Walking to school – because apparently it’s “good for you” – with Monkey Boy being all Star Warsy and picking up big sicks and making Lightsabery noises and cutting my head off, and me doing my usual “put the blood stick down, I’m sick of telling you” and Godzilla accidentally getting hit, and hurt, by said stick, me explaining, yet again “This is why I don’t want you wandering around with sticks”, Monkey Boy having restraind tanty, mumbling “Fine then” as he tosses it, then picks up another, smaller stick, when he thinks I’m not looking.
Again we start the “put the stick down before someone gets hurt” conversation, when he points the stick at me and yells “Pew, pew”.

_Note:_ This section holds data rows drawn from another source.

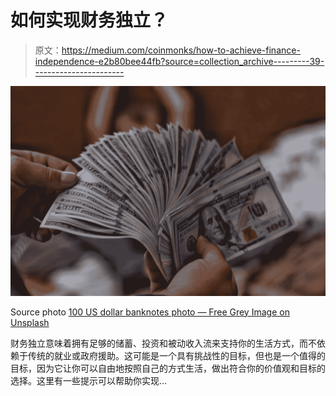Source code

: # 如何实现财务独立？

> 原文：<https://medium.com/coinmonks/how-to-achieve-finance-independence-e2b80bee44fb?source=collection_archive---------39----------------------->

![](img/11c720624d3b720391415adc86e7eca9.png)

Source photo [100 US dollar banknotes photo — Free Grey Image on Unsplash](https://unsplash.com/photos/6WXbPWhT8c8)

财务独立意味着拥有足够的储蓄、投资和被动收入流来支持你的生活方式，而不依赖于传统的就业或政府援助。这可能是一个具有挑战性的目标，但也是一个值得的目标，因为它让你可以自由地按照自己的方式生活，做出符合你的价值观和目标的选择。这里有一些提示可以帮助你实现…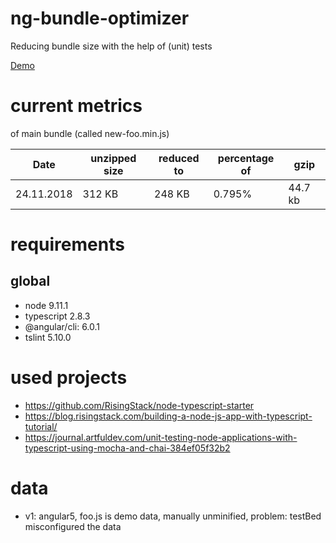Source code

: # ng-bundle-optimizer
Reducing bundle size with the help of (unit) tests

[Demo](https://willi84.github.io/ng-bundle-optimizer/demo/)

# current metrics
of main bundle (called new-foo.min.js)

| Date        | unzipped size   | reduced to  | percentage of | gzip    |
| ----------- | --------------- | ----------- | ------------- | ------- |
| 24.11.2018  | 312 KB          | 248 KB      | 0.795%        | 44.7 kb |



# requirements
## global

* node 9.11.1
* typescript 2.8.3
* @angular/cli: 6.0.1
* tslint 5.10.0



# used projects
* https://github.com/RisingStack/node-typescript-starter
* https://blog.risingstack.com/building-a-node-js-app-with-typescript-tutorial/
* https://journal.artfuldev.com/unit-testing-node-applications-with-typescript-using-mocha-and-chai-384ef05f32b2

# data

* v1: angular5, foo.js is demo data, manually unminified, problem: testBed misconfigured the data
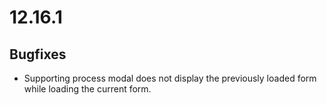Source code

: # 12.16.1

## Bugfixes

* Supporting process modal does not display the previously loaded form while loading the current form.

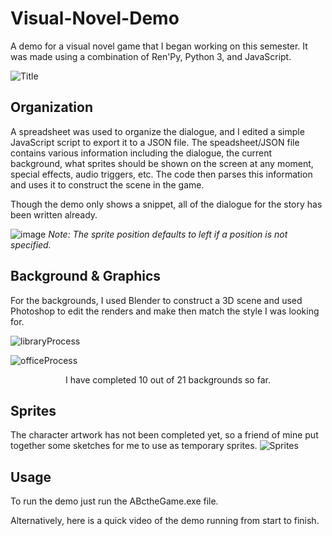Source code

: # Visual-Novel-Demo

A demo for a visual novel game that I began working on this semester. It was made using a combination of Ren'Py, Python 3, and JavaScript.

![Title](https://user-images.githubusercontent.com/42648282/119731367-daa17500-be44-11eb-9760-da4f67bbe856.gif)


## Organization
A spreadsheet was used to organize the dialogue, and I edited a simple JavaScript script to export it to a JSON file. The speadsheet/JSON file contains various information including the dialogue, the current background, what sprites should be shown on the screen at any moment, special effects, audio triggers, etc. The code then parses this information and uses it to construct the scene in the game.

Though the demo only shows a snippet, all of the dialogue for the story has been written already.

![image](https://user-images.githubusercontent.com/42648282/119722007-d58af880-be39-11eb-91ed-8d677e87962e.png)
*Note: The sprite position defaults to left if a position is not specified.*


## Background & Graphics
For the backgrounds, I used Blender to construct a 3D scene and used Photoshop to edit the renders and make then match the style I was looking for.

![libraryProcess](https://user-images.githubusercontent.com/42648282/119730796-23a4f980-be44-11eb-99ed-b1cde455c49e.png)

![officeProcess](https://user-images.githubusercontent.com/42648282/119732167-da55a980-be45-11eb-810b-9d4a647148ff.png)

<p align="center">
I have completed 10 out of 21 backgrounds so far.
</p>


## Sprites
The character artwork has not been completed yet, so a friend of mine put together some sketches for me to use as temporary sprites.
![Sprites](https://user-images.githubusercontent.com/42648282/119733658-d6c32200-be47-11eb-9815-6cfa03decf16.gif)


## Usage
To run the demo just run the ABctheGame.exe file.

Alternatively, here is a quick video of the demo running from start to finish.


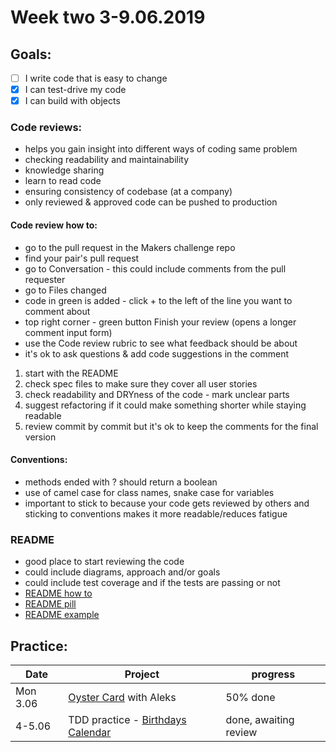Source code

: # Week two 3-9.06.2019

## Goals:

- [ ] I write code that is easy to change  
- [x] I can test-drive my code  
- [x] I can build with objects  

### Code reviews:

- helps you gain insight into different ways of coding same problem
- checking readability and maintainability
- knowledge sharing
- learn to read code
- ensuring consistency of codebase (at a company)
- only reviewed & approved code can be pushed to production

#### Code review how to:
- go to the pull request in the Makers challenge repo
- find your pair's pull request
- go to Conversation - this could include comments from the pull requester 
- go to Files changed
- code in green is added - click + to the left of the line you want to comment about
- top right corner - green button Finish your review (opens a longer comment input form)
- use the Code review rubric to see what feedback should be about
- it's ok to ask questions & add code suggestions in the comment

1. start with the README
2. check spec files to make sure they cover all user stories
3. check readability and DRYness of the code - mark unclear parts
4. suggest refactoring if it could make something shorter while staying readable
5. review commit by commit but it's ok to keep the comments for the final version

#### Conventions:

- methods ended with ? should return a boolean
- use of camel case for class names, snake case for variables
- important to stick to because your code gets reviewed by others and sticking to conventions makes it more readable/reduces fatigue

### README  

- good place to start reviewing the code
- could include diagrams, approach and/or goals
- could include test coverage and if the tests are passing or not
- [README how to](https://medium.com/@meakaakka/a-beginners-guide-to-writing-a-kickass-readme-7ac01da88ab3)
- [README pill](https://github.com/makersacademy/course/blob/master/pills/readmes.md)
- [README example](https://github.com/matiassingers/awesome-readme)

## Practice:

Date | Project | progress
--- | --- | ---
Mon 3.06 | [Oyster Card](https://github.com/aniasobo/oystercard1) with Aleks | 50% done
4-5.06 | TDD practice - [Birthdays Calendar](https://github.com/aniasobo/birthdaycal) | done, awaiting review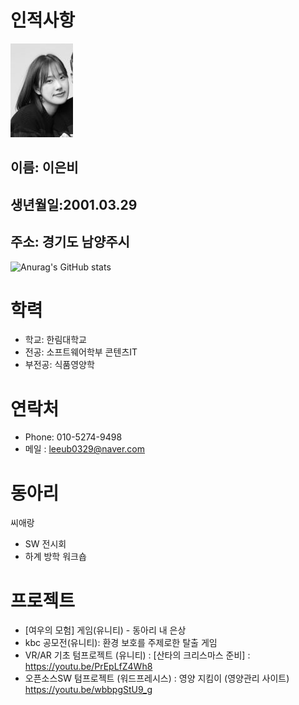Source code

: # 인적사항

![alt text](eunbi11.jpg)

 
## 이름: 이은비
## 생년월일:2001.03.29

## 주소: 경기도 남양주시
![Anurag's GitHub stats](https://github-readme-stats.vercel.app/api?username=ub0329&show_icons=true&theme=merko)
 

# 학력
  - 학교: 한림대학교
  - 전공: 소프트웨어학부 콘텐츠IT
   - 부전공: 식품영양학

# 연락처
  - Phone: 010-5274-9498
  - 메일 : leeub0329@naver.com
 

# 동아리
 씨애랑
 - SW 전시회
 - 하계 방학 워크숍
 # 프로젝트 
  - [여우의 모험] 게임(유니티) - 동아리 내 은상
  - kbc 공모전(유니티): 환경 보호를 주제로한 탈출 게임
  - VR/AR 기초 텀프로젝트 (유니티) : [산타의 크리스마스 준비] : https://youtu.be/PrEpLfZ4Wh8
  - 오픈소스SW 텀프로젝트 (워드프레시스) : 영양 지킴이 (영양관리 사이트) https://youtu.be/wbbpgStU9_g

I suggest he do it agian, so’s I can grab the stick out of his hands when he least expects it. He points the stick over his other shoulder, making it harder for me to reach. And harder for him to see what is in front of him.
I reach anyway – for the back of his shirt, so I can prevent the foreseeable. He increases speed and walks DO-ONGGGGGG, into a pole.
I promplty double over and nearly wet my pants laughing.
Well, it was funny! “Funny video” shows play stuff like this all the time. I have NO idea why he got so upset with me and told me I was a horrible mother and the worst one he ever had!
Oh, apparently it’s only funny when it happens to other people that aren’t your kids. Right. I get it now.
Thankfully, Grumpy was there, and gave him a hug and sniggered over his head. Due to the donging or because Monkey Boy was peeved at me, I’m still not sure.
I did give him a hug and check he was ok. When he let me.